→ Your task:
Below are some records; quote exactly the lines from the one that contains "- ✅ BGP sessions are established" through the one that contains "### 2. **DNS Records Configured**", inclusive, and no others.

[Items from a data source]
╔══

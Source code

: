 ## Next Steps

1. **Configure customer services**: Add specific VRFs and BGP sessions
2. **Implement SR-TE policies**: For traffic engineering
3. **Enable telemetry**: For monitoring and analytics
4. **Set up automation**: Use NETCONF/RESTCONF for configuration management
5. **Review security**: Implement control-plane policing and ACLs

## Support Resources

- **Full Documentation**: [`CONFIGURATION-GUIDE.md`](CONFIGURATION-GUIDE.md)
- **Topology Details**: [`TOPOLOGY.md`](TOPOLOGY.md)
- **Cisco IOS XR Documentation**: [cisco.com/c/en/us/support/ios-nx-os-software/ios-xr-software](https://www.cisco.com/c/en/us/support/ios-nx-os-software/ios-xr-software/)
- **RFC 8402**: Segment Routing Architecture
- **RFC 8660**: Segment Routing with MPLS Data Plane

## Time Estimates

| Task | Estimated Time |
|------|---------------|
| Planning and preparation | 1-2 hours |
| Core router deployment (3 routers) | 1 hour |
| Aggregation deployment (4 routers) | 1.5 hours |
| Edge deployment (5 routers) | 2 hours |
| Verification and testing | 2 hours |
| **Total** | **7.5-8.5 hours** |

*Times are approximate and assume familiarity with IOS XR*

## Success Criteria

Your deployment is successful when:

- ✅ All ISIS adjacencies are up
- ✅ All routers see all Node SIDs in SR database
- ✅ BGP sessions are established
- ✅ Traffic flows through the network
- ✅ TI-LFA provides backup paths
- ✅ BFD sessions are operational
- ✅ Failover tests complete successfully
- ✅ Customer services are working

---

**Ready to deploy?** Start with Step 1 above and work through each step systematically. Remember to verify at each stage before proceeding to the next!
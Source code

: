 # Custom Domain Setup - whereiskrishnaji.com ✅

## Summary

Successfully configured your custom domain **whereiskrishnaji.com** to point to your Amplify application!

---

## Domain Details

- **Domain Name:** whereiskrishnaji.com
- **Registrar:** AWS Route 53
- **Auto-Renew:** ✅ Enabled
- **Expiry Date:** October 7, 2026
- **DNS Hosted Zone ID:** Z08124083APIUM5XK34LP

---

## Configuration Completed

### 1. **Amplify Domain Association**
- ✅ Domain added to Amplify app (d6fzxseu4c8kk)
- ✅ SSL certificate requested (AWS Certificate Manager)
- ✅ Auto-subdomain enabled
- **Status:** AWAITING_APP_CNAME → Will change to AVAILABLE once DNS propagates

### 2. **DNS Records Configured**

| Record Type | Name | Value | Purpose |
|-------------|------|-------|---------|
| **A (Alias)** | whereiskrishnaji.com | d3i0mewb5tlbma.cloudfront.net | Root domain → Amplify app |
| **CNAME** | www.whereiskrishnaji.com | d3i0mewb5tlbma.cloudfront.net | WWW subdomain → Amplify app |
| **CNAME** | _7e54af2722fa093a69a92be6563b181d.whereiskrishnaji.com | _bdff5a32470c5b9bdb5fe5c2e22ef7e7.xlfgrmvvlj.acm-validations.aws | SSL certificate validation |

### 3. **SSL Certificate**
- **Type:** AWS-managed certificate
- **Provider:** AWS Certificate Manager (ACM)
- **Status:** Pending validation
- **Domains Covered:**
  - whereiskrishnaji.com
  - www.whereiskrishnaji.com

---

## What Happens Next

╚══

→ Answer to this problem:
- ✅ BGP sessions are established
- ✅ Traffic flows through the network
- ✅ TI-LFA provides backup paths
- ✅ BFD sessions are operational
- ✅ Failover tests complete successfully
- ✅ Customer services are working

---

**Ready to deploy?** Start with Step 1 above and work through each step systematically. Remember to verify at each stage before proceeding to the next!
Source code

: # Custom Domain Setup - whereiskrishnaji.com ✅

## Summary

Successfully configured your custom domain **whereiskrishnaji.com** to point to your Amplify application!

---

## Domain Details

- **Domain Name:** whereiskrishnaji.com
- **Registrar:** AWS Route 53
- **Auto-Renew:** ✅ Enabled
- **Expiry Date:** October 7, 2026
- **DNS Hosted Zone ID:** Z08124083APIUM5XK34LP

---

## Configuration Completed

### 1. **Amplify Domain Association**
- ✅ Domain added to Amplify app (d6fzxseu4c8kk)
- ✅ SSL certificate requested (AWS Certificate Manager)
- ✅ Auto-subdomain enabled
- **Status:** AWAITING_APP_CNAME → Will change to AVAILABLE once DNS propagates

### 2. **DNS Records Configured**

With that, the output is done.